A recipient of a Maternal and Child Health Bureau grant, Blumenfeld earned her nurse midwifery master of science degree from the University of Pennsylvania and holds a doctor of nursing practice degree from Rutgers. As a midwife at Brigham and Women's Hospital in Boston, she received a fellowship through the American College of Nurse-Midwives intended to expose new midwives to public policy.
Blumenfeld has continued to be an advocate for creating change through health policy. She is the chair of the New Jersey Maternal Care Quality Collaborative and serves on the New Jersey Maternal Mortality Review Committee. Additionally, she is president of the New Jersey Affiliate of the American College of Nurse Midwives (ACNM) and vice chair of the ACNM’s state government affairs committee. She was elected a fellow of ACNM in 2020.
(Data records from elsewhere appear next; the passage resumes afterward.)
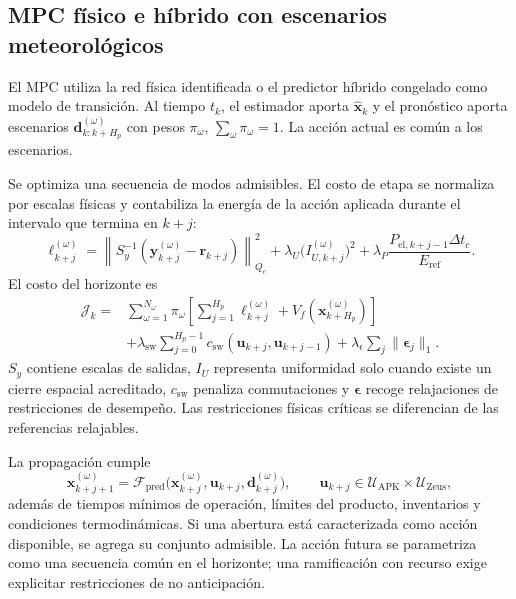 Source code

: \subsection{MPC físico e híbrido con escenarios meteorológicos}
\label{met:mpc}

El MPC utiliza la red física identificada o el predictor híbrido congelado como modelo de transición. Al tiempo $t_k$, el estimador aporta $\widehat{\mathbf x}_k$ y el pronóstico aporta escenarios $\mathbf d^{(\omega)}_{k:k+H_p}$ con pesos $\pi_\omega$, $\sum_\omega\pi_\omega=1$. La acción actual es común a los escenarios.

Se optimiza una secuencia de modos admisibles. El costo de etapa se normaliza por escalas físicas y contabiliza la energía de la acción aplicada durante el intervalo que termina en $k+j$:
\begin{equation}
\ell_{k+j}^{(\omega)}=
\left\|
S_y^{-1}(\mathbf y_{k+j}^{(\omega)}-\mathbf r_{k+j})
\right\|_{Q_c}^{2}
+\lambda_U\bigl(I_{U,k+j}^{(\omega)}\bigr)^{2}
+\lambda_P
\frac{P_{\mathrm{el},k+j-1}\Delta t_c}{E_{\mathrm{ref}}}.
\label{met:costo_etapa}
\end{equation}
El costo del horizonte es
\begin{equation}
\begin{split}
\mathcal J_k={}&
\sum_{\omega=1}^{N_\omega}\pi_\omega
\left[
\sum_{j=1}^{H_p}
\ell_{k+j}^{(\omega)}
+V_f(\mathbf x_{k+H_p}^{(\omega)})
\right]\\
&+\lambda_{\mathrm{sw}}\sum_{j=0}^{H_p-1}
c_{\mathrm{sw}}(\mathbf u_{k+j},\mathbf u_{k+j-1})
+\lambda_\epsilon\sum_j\|\boldsymbol\epsilon_j\|_1.
\end{split}
\label{met:costo_mpc}
\end{equation}
$S_y$ contiene escalas de salidas, $I_U$ representa uniformidad solo cuando existe un cierre espacial acreditado, $c_{\mathrm{sw}}$ penaliza conmutaciones y $\boldsymbol\epsilon$ recoge relajaciones de restricciones de desempeño. Las restricciones físicas críticas se diferencian de las referencias relajables.

La propagación cumple
\begin{equation}
\mathbf x_{k+j+1}^{(\omega)}
=\mathcal F_{\mathrm{pred}}
\bigl(\mathbf x_{k+j}^{(\omega)},
\mathbf u_{k+j},\mathbf d_{k+j}^{(\omega)}\bigr),
\qquad
\mathbf u_{k+j}\in
\mathcal U_{\mathrm{APK}}\times\mathcal U_{\mathrm{Zeus}},
\label{met:restricciones_mpc}
\end{equation}
además de tiempos mínimos de operación, límites del producto, inventarios y condiciones termodinámicas. Si una abertura está caracterizada como acción disponible, se agrega su conjunto admisible. La acción futura se parametriza como una secuencia común en el horizonte; una ramificación con recurso exige explicitar restricciones de no anticipación.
Blumenfeld has worked as a nurse midwife at Capital Health in Trenton for more than 20 years. Her work extends beyond clinical practice in the city where she has served in various roles aiding at-risk infants, children and families.
She began teaching at the Rutgers School of Nursing, which provides the only midwifery program in New Jersey, in 2020. Blumenfeld said she sees her role at the university as a natural extension of the work she has done both in the clinical and policy arenas. Working in academia, Blumenfeld said she is now on the front lines of helping to expand midwifery in New Jersey.
“Educating future midwives is an incredible opportunity to maximize access to a unique model of care,” Blumenfeld said. “The midwifery model of care sees birth as a normal life transition – not a disease or a medical condition. Midwives focus on relationships. We focus on listening, education and patient autonomy. It is person-centered care.”
Because of a new rule from the New Jersey Board of Medical Examiners, certified nurse-midwives now can provide aspiration abortions in addition to previous authorization to administer medication abortions.
“Abortion care is a natural fit for midwifery given that it is a normal part of full spectrum reproductive health care,” Blumenfeld said. “When we restrict access to abortion, other reproductive health care and reproductive health outcomes suffer as a result. Adding midwives to the ranks of health care professionals who can provide abortions in the state is crucial as New Jersey is preparing for a possible influx of people from other states where abortions are no longer legal.’’
Blumenfeld said another way to expand the profession is to demystify midwifery by clarifying the education and role of midwives and highlight their maternal health outcomes.
“I would love to see a public messaging campaign about midwifery and the great work we do,” said Blumenfeld. “We know that right now, nationally and in New Jersey, there are maternal health inequities. And we know there is no one single solution. Increased access to midwifery care is one way to move the needle and improve those outcomes.”